AVAILABLE DATA:
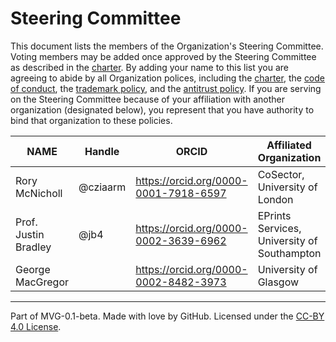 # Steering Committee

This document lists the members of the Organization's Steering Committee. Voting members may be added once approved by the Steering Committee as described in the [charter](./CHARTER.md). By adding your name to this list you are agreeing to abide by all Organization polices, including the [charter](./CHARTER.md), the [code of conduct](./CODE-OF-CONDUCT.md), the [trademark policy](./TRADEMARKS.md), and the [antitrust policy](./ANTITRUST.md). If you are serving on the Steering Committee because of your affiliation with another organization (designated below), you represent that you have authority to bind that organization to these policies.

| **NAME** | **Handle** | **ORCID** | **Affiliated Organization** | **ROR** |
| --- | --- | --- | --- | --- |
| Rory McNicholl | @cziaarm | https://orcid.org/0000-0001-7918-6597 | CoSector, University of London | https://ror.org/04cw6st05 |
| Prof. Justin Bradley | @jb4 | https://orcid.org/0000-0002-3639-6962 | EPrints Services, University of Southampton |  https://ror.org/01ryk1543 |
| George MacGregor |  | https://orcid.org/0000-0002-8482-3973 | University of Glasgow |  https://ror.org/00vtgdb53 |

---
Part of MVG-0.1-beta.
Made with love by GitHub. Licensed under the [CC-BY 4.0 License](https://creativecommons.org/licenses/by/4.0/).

---

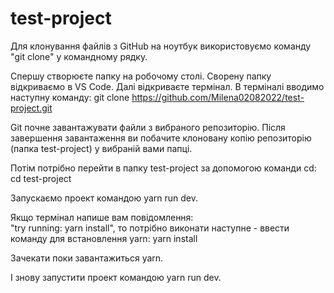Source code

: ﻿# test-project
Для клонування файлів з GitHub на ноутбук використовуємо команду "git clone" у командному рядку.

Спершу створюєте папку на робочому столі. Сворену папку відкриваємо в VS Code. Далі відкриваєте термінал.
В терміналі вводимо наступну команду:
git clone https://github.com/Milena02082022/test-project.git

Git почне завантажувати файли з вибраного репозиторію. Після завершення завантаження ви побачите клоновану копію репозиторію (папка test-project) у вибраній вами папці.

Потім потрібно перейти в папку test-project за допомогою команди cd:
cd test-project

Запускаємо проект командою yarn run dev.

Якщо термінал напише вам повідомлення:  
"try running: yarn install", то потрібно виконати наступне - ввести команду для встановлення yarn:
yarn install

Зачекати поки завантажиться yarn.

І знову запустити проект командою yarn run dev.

WHAT IS EXPECTED:
From the listing above, output exactly the run of lines that starts with the line containing "Спершу створюєте папку" and ends with the line containing "Зачекати поки завантажиться yarn.".

THE COMPLETED TASK:
Спершу створюєте папку на робочому столі. Сворену папку відкриваємо в VS Code. Далі відкриваєте термінал.
В терміналі вводимо наступну команду:
git clone https://github.com/Milena02082022/test-project.git

Git почне завантажувати файли з вибраного репозиторію. Після завершення завантаження ви побачите клоновану копію репозиторію (папка test-project) у вибраній вами папці.

Потім потрібно перейти в папку test-project за допомогою команди cd:
cd test-project

Запускаємо проект командою yarn run dev.

Якщо термінал напише вам повідомлення:  
"try running: yarn install", то потрібно виконати наступне - ввести команду для встановлення yarn:
yarn install

Зачекати поки завантажиться yarn.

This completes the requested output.